* _SUPPLIED DATA_:
════════

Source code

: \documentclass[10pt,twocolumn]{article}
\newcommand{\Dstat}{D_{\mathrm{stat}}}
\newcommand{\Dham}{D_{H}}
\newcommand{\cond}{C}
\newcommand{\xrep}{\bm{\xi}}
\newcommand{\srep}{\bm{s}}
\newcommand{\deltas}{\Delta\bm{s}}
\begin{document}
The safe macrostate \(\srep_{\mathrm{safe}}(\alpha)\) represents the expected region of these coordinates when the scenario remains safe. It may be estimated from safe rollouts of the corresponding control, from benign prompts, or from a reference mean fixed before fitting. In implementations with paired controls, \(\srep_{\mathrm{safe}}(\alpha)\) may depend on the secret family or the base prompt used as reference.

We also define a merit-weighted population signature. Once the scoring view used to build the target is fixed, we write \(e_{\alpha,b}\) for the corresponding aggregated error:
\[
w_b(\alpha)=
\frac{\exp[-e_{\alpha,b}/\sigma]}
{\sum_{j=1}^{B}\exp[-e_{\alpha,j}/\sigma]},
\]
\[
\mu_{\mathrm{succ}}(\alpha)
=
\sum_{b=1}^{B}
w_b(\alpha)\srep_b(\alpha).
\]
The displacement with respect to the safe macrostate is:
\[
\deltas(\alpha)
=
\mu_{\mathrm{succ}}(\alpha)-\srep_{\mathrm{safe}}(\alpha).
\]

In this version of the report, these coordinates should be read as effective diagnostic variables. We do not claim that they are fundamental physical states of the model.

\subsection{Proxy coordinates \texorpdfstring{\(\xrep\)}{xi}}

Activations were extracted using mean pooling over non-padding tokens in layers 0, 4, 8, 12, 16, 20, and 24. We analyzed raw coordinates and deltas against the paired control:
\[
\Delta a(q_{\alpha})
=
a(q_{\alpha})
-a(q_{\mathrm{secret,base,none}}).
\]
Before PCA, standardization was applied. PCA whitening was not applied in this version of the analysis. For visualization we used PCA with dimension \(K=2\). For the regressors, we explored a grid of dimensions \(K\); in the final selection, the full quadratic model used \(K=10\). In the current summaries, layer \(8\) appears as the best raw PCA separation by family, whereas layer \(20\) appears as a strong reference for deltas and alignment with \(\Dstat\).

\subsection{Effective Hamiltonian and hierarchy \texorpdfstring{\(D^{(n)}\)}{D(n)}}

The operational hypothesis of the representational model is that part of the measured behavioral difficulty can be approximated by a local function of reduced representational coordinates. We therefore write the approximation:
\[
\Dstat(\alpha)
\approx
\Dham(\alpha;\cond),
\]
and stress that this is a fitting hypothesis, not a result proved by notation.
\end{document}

════════

* _ABOUT THIS TASK_:
Reproduce exactly, and only, the lines from the start of the entries through the one that contains "Hamiltonian and hierarchy".

* _RESPONSE TO THE TASK_:
Source code

: \documentclass[10pt,twocolumn]{article}
\newcommand{\Dstat}{D_{\mathrm{stat}}}
\newcommand{\Dham}{D_{H}}
\newcommand{\cond}{C}
\newcommand{\xrep}{\bm{\xi}}
\newcommand{\srep}{\bm{s}}
\newcommand{\deltas}{\Delta\bm{s}}
\begin{document}
The safe macrostate \(\srep_{\mathrm{safe}}(\alpha)\) represents the expected region of these coordinates when the scenario remains safe. It may be estimated from safe rollouts of the corresponding control, from benign prompts, or from a reference mean fixed before fitting. In implementations with paired controls, \(\srep_{\mathrm{safe}}(\alpha)\) may depend on the secret family or the base prompt used as reference.

We also define a merit-weighted population signature. Once the scoring view used to build the target is fixed, we write \(e_{\alpha,b}\) for the corresponding aggregated error:
\[
w_b(\alpha)=
\frac{\exp[-e_{\alpha,b}/\sigma]}
{\sum_{j=1}^{B}\exp[-e_{\alpha,j}/\sigma]},
\]
\[
\mu_{\mathrm{succ}}(\alpha)
=
\sum_{b=1}^{B}
w_b(\alpha)\srep_b(\alpha).
\]
The displacement with respect to the safe macrostate is:
\[
\deltas(\alpha)
=
\mu_{\mathrm{succ}}(\alpha)-\srep_{\mathrm{safe}}(\alpha).
\]

In this version of the report, these coordinates should be read as effective diagnostic variables. We do not claim that they are fundamental physical states of the model.

\subsection{Proxy coordinates \texorpdfstring{\(\xrep\)}{xi}}

Activations were extracted using mean pooling over non-padding tokens in layers 0, 4, 8, 12, 16, 20, and 24. We analyzed raw coordinates and deltas against the paired control:
\[
\Delta a(q_{\alpha})
=
a(q_{\alpha})
-a(q_{\mathrm{secret,base,none}}).
\]
Before PCA, standardization was applied. PCA whitening was not applied in this version of the analysis. For visualization we used PCA with dimension \(K=2\). For the regressors, we explored a grid of dimensions \(K\); in the final selection, the full quadratic model used \(K=10\). In the current summaries, layer \(8\) appears as the best raw PCA separation by family, whereas layer \(20\) appears as a strong reference for deltas and alignment with \(\Dstat\).

\subsection{Effective Hamiltonian and hierarchy \texorpdfstring{\(D^{(n)}\)}{D(n)}}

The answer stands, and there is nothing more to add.